I recently realized that I don't fully understand Java's string encoding process.
Consider the following code:
public class Main
{
public static void main(String[] args)
{
System.out.println(java.nio.charset.Charset.defaultCharset().name());
System.out.println("ack char: ^"); /* where ^ = 0x06, the ack char */
}
}
Since the control characters are interpreted differently between windows-1252 and ISO-8859-1, I chose the ack
char for testing.
I now compile it with different file encodings, UTF-8, windows-1252, and ISO-8859-1. The both compile to the exact same thing, byte-per-byte as verified by md5sum
.
I then run the program:
$ java Main | hexdump -C
00000000 55 54 46 2d 38 0a 61 63 6b 20 63 68 61 72 3a 20 |UTF-8.ack char: |
00000010 06 0a |..|
00000012
$ java -Dfile.encoding=iso-8859-1 Main | hexdump -C
00000000 49 53 4f 2d 38 38 35 39 2d 31 0a 61 63 6b 20 63 |ISO-8859-1.ack c|
00000010 68 61 72 3a 20 06 0a |har: ..|
00000017
$ java -Dfile.encoding=windows-1252 Main | hexdump -C
00000000 77 69 6e 64 6f 77 73 2d 31 32 35 32 0a 61 63 6b |windows-1252.ack|
00000010 20 63 68 61 72 3a 20 06 0a | char: ..|
00000019
It correctly outputs the 0x06
no matter which encoding is being used.
Ok, it still outputs the same 0x06
, which would be interpreted as the printable [ACK] char by windows-1252 codepages.

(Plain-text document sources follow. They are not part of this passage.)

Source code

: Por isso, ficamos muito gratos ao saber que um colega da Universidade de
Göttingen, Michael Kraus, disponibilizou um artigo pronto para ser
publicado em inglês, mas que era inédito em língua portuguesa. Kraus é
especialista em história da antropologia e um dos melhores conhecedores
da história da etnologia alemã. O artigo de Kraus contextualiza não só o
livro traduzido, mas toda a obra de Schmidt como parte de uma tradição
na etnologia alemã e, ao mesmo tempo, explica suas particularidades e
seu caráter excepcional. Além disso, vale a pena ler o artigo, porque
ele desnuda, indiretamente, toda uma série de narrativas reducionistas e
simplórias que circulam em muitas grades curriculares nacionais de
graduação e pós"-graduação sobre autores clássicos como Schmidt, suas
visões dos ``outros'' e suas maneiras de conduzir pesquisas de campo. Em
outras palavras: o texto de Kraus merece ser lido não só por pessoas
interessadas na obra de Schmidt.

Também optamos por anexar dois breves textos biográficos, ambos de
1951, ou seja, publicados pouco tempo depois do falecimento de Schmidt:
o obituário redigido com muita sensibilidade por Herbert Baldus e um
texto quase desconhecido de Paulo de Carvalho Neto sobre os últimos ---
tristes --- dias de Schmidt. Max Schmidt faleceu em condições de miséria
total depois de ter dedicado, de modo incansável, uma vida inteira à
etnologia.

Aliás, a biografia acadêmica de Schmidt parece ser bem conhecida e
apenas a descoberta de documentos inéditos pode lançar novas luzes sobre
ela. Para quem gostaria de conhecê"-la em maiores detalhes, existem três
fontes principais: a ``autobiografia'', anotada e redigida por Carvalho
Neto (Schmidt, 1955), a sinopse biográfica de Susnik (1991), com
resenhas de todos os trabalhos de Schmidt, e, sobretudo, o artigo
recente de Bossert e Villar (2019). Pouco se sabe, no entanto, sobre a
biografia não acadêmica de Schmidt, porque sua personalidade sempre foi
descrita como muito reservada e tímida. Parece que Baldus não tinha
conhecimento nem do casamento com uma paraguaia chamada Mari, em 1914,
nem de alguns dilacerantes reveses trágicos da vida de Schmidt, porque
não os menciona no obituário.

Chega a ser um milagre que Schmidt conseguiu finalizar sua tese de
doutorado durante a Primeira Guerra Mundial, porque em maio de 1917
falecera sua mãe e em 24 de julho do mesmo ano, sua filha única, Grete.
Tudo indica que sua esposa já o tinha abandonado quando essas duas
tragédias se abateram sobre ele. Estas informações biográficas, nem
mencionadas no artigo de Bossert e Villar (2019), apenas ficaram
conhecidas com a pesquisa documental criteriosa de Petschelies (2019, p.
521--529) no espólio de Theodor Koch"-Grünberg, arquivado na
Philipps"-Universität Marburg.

That leads me to a few questions:
- Is the codepage / charset of the Java file being compiled expected to be identical to the default charset of the system under which it's being compiled? Are the two always synonymous?
- The compiled representation doesn't seem dependent on the compile-time charset, is this indeed the case?
- Does this imply that strings within Java files may be interpreted differently at runtime if they don't use standard characters for the current charset/locale?
- What else should I really know about string and character encoding in Java?